Microarray-based method for screening of immunogenic proteins from bacteria
1 Fraunhofer Institute for Biomedical Engineering, Branch Potsdam, Am Mühlenberg 13, 14476 Potsdam, Germany
2 University of Potsdam, Institute of Biochemistry and Biology, Potsdam, Germany
Journal of Nanobiotechnology 2012, 10:12 doi:10.1186/1477-3155-10-12Published: 21 March 2012
Detection of immunogenic proteins remains an important task for life sciences as it nourishes the understanding of pathogenicity, illuminates new potential vaccine candidates and broadens the spectrum of biomarkers applicable in diagnostic tools. Traditionally, immunoscreenings of expression libraries via polyclonal sera on nitrocellulose membranes or screenings of whole proteome lysates in 2-D gel electrophoresis are performed. However, these methods feature some rather inconvenient disadvantages. Screening of expression libraries to expose novel antigens from bacteria often lead to an abundance of false positive signals owing to the high cross reactivity of polyclonal antibodies towards the proteins of the expression host. A method is presented that overcomes many disadvantages of the old procedures.
Four proteins that have previously been described as immunogenic have successfully been assessed immunogenic abilities with our method. One protein with no known immunogenic behaviour before suggested potential immunogenicity.

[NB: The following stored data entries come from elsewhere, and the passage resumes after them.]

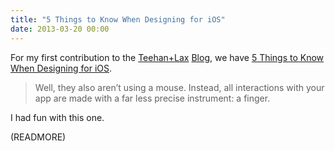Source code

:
 ```yaml
---
title: "5 Things to Know When Designing for iOS"
date: 2013-03-20 00:00
---
```


For my first contribution to the [Teehan+Lax](http://teehanlax.com) [Blog](http://teehanlax.com/blog), we have [5 Things to Know When Designing for iOS](http://www.teehanlax.com/blog/5-things-to-know-when-designing-for-ios).

> Well, they also aren’t using a mouse. Instead, all interactions with your app are made with a far less precise instrument: a finger.

I had fun with this one.

(READMORE)
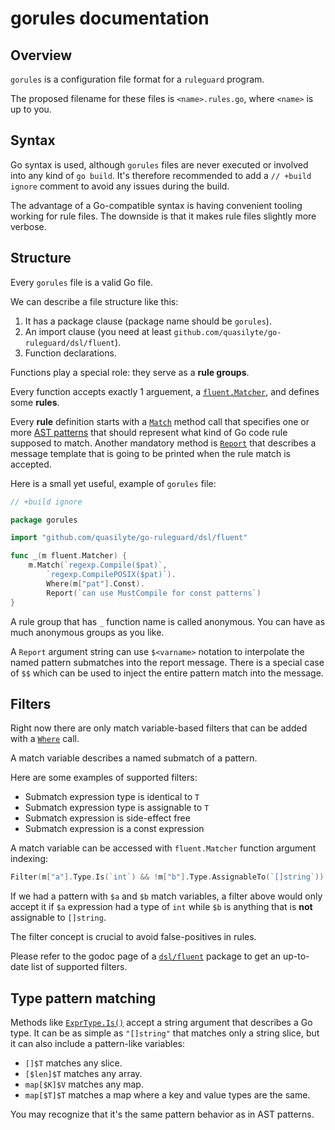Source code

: # gorules documentation

## Overview

`gorules` is a configuration file format for a `ruleguard` program.

The proposed filename for these files is `<name>.rules.go`, where `<name>` is up to you.

## Syntax

Go syntax is used, although `gorules` files are never executed or involved into any kind of `go build`.
It's therefore recommended to add a `// +build ignore` comment to avoid any issues during the build.

The advantage of a Go-compatible syntax is having convenient tooling working for rule files.
The downside is that it makes rule files slightly more verbose.

## Structure

Every `gorules` file is a valid Go file.

We can describe a file structure like this:

1. It has a package clause (package name should be `gorules`).
2. An import clause (you need at least `github.com/quasilyte/go-ruleguard/dsl/fluent`).
3. Function declarations.

Functions play a special role: they serve as a **rule groups**.

Every function accepts exactly 1 arguement, a [`fluent.Matcher`](https://godoc.org/github.com/quasilyte/go-ruleguard/dsl/fluent#Matcher), and defines some **rules**.

Every **rule** definition starts with a [`Match`](https://godoc.org/github.com/quasilyte/go-ruleguard/dsl/fluent#Matcher.Match) method call that specifies one or more [AST patterns](https://github.com/mvdan/gogrep) that should represent what kind of Go code rule supposed to match. Another mandatory method is [`Report`](https://godoc.org/github.com/quasilyte/go-ruleguard/dsl/fluent#Matcher.Report) that describes a message template that is going to be printed when the rule match is accepted.

Here is a small yet useful, example of `gorules` file:

```go
// +build ignore

package gorules

import "github.com/quasilyte/go-ruleguard/dsl/fluent"

func _(m fluent.Matcher) {
	m.Match(`regexp.Compile($pat)`,
		`regexp.CompilePOSIX($pat)`).
		Where(m["pat"].Const).
		Report(`can use MustCompile for const patterns`)
}
```

A rule group that has `_` function name is called anonymous. You can have as much anonymous groups as you like.

A `Report` argument string can use `$<varname>` notation to interpolate the named pattern submatches into the report message.
There is a special case of `$$` which can be used to inject the entire pattern match into the message.

## Filters

Right now there are only match variable-based filters that can be added with a [`Where`](https://godoc.org/github.com/quasilyte/go-ruleguard/dsl/fluent#Matcher.Where) call.

A match variable describes a named submatch of a pattern.

Here are some examples of supported filters:
* Submatch expression type is identical to `T`
* Submatch expression type is assignable to `T`
* Submatch expression is side-effect free
* Submatch expression is a const expression

A match variable can be accessed with `fluent.Matcher` function argument indexing:

```go
Filter(m["a"].Type.Is(`int`) && !m["b"].Type.AssignableTo(`[]string`))
```

If we had a pattern with `$a` and `$b` match variables, a filter above would only accept it
if `$a` expression had a type of `int` while `$b` is anything that is **not** assignable to `[]string`.

The filter concept is crucial to avoid false-positives in rules.

Please refer to the godoc page of a [`dsl/fluent`](https://godoc.org/github.com/quasilyte/go-ruleguard/dsl/fluent) package to get an up-to-date list of supported filters.

## Type pattern matching

Methods like [`ExprType.Is()`](https://godoc.org/github.com/quasilyte/go-ruleguard/dsl/fluent#ExprType.Is) accept a string argument that describes a Go type. It can be as simple as `"[]string"` that matches only a string slice, but it can also include a pattern-like variables:

* `[]$T` matches any slice.
* `[$len]$T` matches any array.
* `map[$K]$V` matches any map.
* `map[$T]$T` matches a map where a key and value types are the same.

You may recognize that it's the same pattern behavior as in AST patterns.
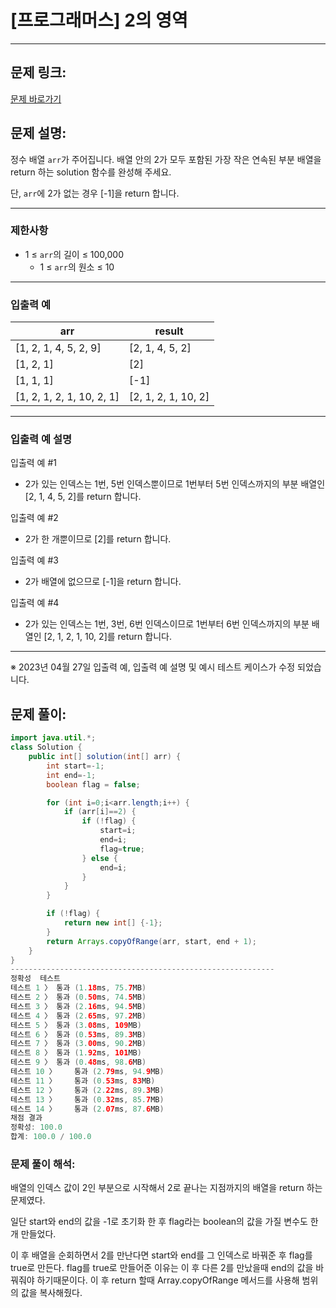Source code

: # [프로그래머스] 2의 영역

---

## 문제 링크:

[문제 바로가기](https://school.programmers.co.kr/learn/courses/30/lessons/181894)

## 문제 설명:

정수 배열 `arr`가 주어집니다. 배열 안의 2가 모두 포함된 가장 작은 연속된 부분 배열을 return 하는 solution 함수를 완성해 주세요.

단, `arr`에 2가 없는 경우 [-1]을 return 합니다.

---

### 제한사항

- 1 ≤ `arr`의 길이 ≤ 100,000
    - 1 ≤ `arr`의 원소 ≤ 10

---

### 입출력 예

| arr | result |
| --- | --- |
| [1, 2, 1, 4, 5, 2, 9] | [2, 1, 4, 5, 2] |
| [1, 2, 1] | [2] |
| [1, 1, 1] | [-1] |
| [1, 2, 1, 2, 1, 10, 2, 1] | [2, 1, 2, 1, 10, 2] |

---

### 입출력 예 설명

입출력 예 #1

- 2가 있는 인덱스는 1번, 5번 인덱스뿐이므로 1번부터 5번 인덱스까지의 부분 배열인 [2, 1, 4, 5, 2]를 return 합니다.

입출력 예 #2

- 2가 한 개뿐이므로 [2]를 return 합니다.

입출력 예 #3

- 2가 배열에 없으므로 [-1]을 return 합니다.

입출력 예 #4

- 2가 있는 인덱스는 1번, 3번, 6번 인덱스이므로 1번부터 6번 인덱스까지의 부분 배열인 [2, 1, 2, 1, 10, 2]를 return 합니다.

---

※ 2023년 04월 27일 입출력 예, 입출력 예 설명 및 예시 테스트 케이스가 수정 되었습니다.

## 문제 풀이:

```java
import java.util.*;
class Solution {
    public int[] solution(int[] arr) {
        int start=-1;
        int end=-1;
        boolean flag = false;

        for (int i=0;i<arr.length;i++) {
            if (arr[i]==2) {
                if (!flag) {
                    start=i;
                    end=i;
                    flag=true;
                } else {
                    end=i;
                }
            }
        }

        if (!flag) {
            return new int[] {-1};
        }
        return Arrays.copyOfRange(arr, start, end + 1);
    }
}
-----------------------------------------------------------
정확성  테스트
테스트 1 〉	통과 (1.18ms, 75.7MB)
테스트 2 〉	통과 (0.50ms, 74.5MB)
테스트 3 〉	통과 (2.16ms, 94.5MB)
테스트 4 〉	통과 (2.65ms, 97.2MB)
테스트 5 〉	통과 (3.08ms, 109MB)
테스트 6 〉	통과 (0.53ms, 89.3MB)
테스트 7 〉	통과 (3.00ms, 90.2MB)
테스트 8 〉	통과 (1.92ms, 101MB)
테스트 9 〉	통과 (0.48ms, 98.6MB)
테스트 10 〉	통과 (2.79ms, 94.9MB)
테스트 11 〉	통과 (0.53ms, 83MB)
테스트 12 〉	통과 (2.22ms, 89.3MB)
테스트 13 〉	통과 (0.32ms, 85.7MB)
테스트 14 〉	통과 (2.07ms, 87.6MB)
채점 결과
정확성: 100.0
합계: 100.0 / 100.0
```

### **문제 풀이 해석:**

배열의 인덱스 값이 2인 부분으로 시작해서 2로 끝나는 지점까지의 배열을 return 하는 문제였다.

일단 start와 end의 값을 -1로 초기화 한 후 flag라는 boolean의 값을 가질 변수도 한 개 만들었다.

이 후 배열을 순회하면서 2를 만난다면 start와 end를 그 인덱스로 바꿔준 후 flag를 true로 만든다. flag를 true로 만들어준 이유는 이 후 다른 2를 만났을때 end의 값을 바꿔줘야 하기때문이다. 이 후 return 할때 Array.copyOfRange 메서드를 사용해 범위의 값을 복사해줬다.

We incorporated a fusion tag prior to our genes of interest and attached the expressed fusion proteins covalently on microarrays. This enhances the specific binding of the proteins compared to nitrocellulose. Thus, it helps to reduce the number of false positives significantly. It enables us to screen for immunogenic proteins in a shorter time, with more samples and statistical reliability. We validated our method by employing several known genes from Campylobacter jejuni NCTC 11168.
The method presented offers a new approach for screening of bacterial expression libraries to illuminate novel proteins with immunogenic features. It could provide a powerful and attractive alternative to existing methods and help to detect and identify vaccine candidates, biomarkers and potential virulence-associated factors with immunogenic behaviour furthering the knowledge of virulence and pathogenicity of studied bacteria.